# Automated and Scalable flow for Multi-Partition RTL Generation

Shruti Narake Intel Technology India Pvt Ltd shruti.narake@intel.com Karthikeya Abhiram Peddiraju Intel Technology India Pvt Ltd karthikeya.abhiram.peddiraju@intel.com

Rajkumar Satkuri Intel Technology India Pvt Ltd rajkumar.satkuri@intel.com Alok Anand Intel Technology India Pvt Ltd alok.anand@intel.com

Abstract-Structural design tools have capacity restrictions that force breaking up large IP subsystems into multiple logical/physical partitions at SOC level.
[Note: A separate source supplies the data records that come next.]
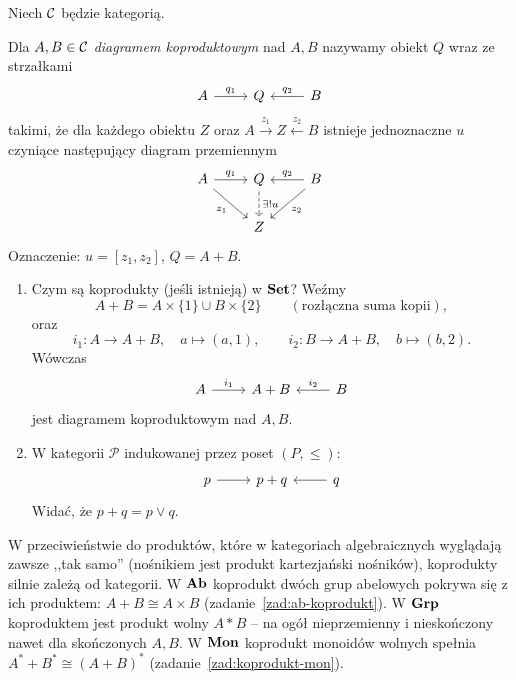 Niech $\C$ będzie kategorią.

\begin{definicja}
Dla $A, B \in \C$ \emph{diagramem koproduktowym} nad $A, B$ nazywamy obiekt $Q$ wraz ze strzałkami
\[
\begin{tikzcd}
A \arrow[r, "q_1"] & Q & B \arrow[l, "q_2"']
\end{tikzcd}
\]
takimi, że dla każdego obiektu $Z$ oraz $A \xrightarrow{z_1} Z \xleftarrow{z_2} B$ istnieje jednoznaczne $u$ czyniące następujący diagram przemiennym
\[
\begin{tikzcd}
A \arrow[r, "q_1"] \arrow[dr, "z_1"'] & Q \arrow[d, dashed, "\exists! u"] & B \arrow[l, "q_2"'] \arrow[dl, "z_2"] \\
& Z &
\end{tikzcd}
\]
Oznaczenie: $u = [z_1, z_2]$, $Q = A + B$.
\end{definicja}

\begin{przyklad}
\leavevmode
\begin{enumerate}
\item Czym są koprodukty (jeśli istnieją) w $\Set$? Weźmy
\[
A + B = A \times \{1\} \cup B \times \{2\} \qquad (\text{rozłączna suma kopii}),
\]
oraz
\[
i_1 \colon A \to A + B, \quad a \mapsto (a, 1), \qquad i_2 \colon B \to A + B, \quad b \mapsto (b, 2).
\]
Wówczas
\[
\begin{tikzcd}
A \arrow[r, "i_1"] & A + B & B \arrow[l, "i_2"']
\end{tikzcd}
\]
jest diagramem koproduktowym nad $A, B$.

\item W kategorii $\mathcal{P}$ indukowanej przez poset $(P, \leq)$:
\[
\begin{tikzcd}
p \arrow[r] & p + q & q \arrow[l]
\end{tikzcd}
\]
Widać, że $p + q = p \vee q$.
\end{enumerate}
\end{przyklad}

\begin{uwaga}
W przeciwieństwie do produktów, które w kategoriach algebraicznych wyglądają zawsze ,,tak samo'' (nośnikiem jest produkt kartezjański nośników), koprodukty silnie zależą od kategorii. W $\Ab$ koprodukt dwóch grup abelowych pokrywa się z ich produktem: $A + B \cong A \times B$ (zadanie~\ref{zad:ab-koprodukt}). W $\Grp$ koproduktem jest produkt wolny $A * B$ -- na ogół nieprzemienny i nieskończony nawet dla skończonych $A, B$. W $\Mon$ koprodukt monoidów wolnych spełnia $A^* + B^* \cong (A+B)^*$ (zadanie~\ref{zad:koprodukt-mon}).
\end{uwaga}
While there is a need for an automated method to create partitioned RTL, it is also highly desirable to keep the content of each partition flexible. To address this problem, an automated and scalable flow has been developed and this push-button flow is agnostic to movement of RTL blocks across partitions. Partitioned RTL generation takes 1 hour, which is 200x reduction in time spent with legacy methods when RTL blocks are moved, added or removed across partitions. This flow also generates the inputs like connectivity Tool command language scripts(TCLs) which provide connectivity information across partitions. This can be used as-is by the customer SoC to decrease IP integration time. This flow has been deployed on one such ARM based subsystem, delivered as 3 partitions to the customer SoC. The flows and methods described in this paper are based on Synopsys Coretools suite and can be used by any IP subsystems which needs to be delivered in partitions.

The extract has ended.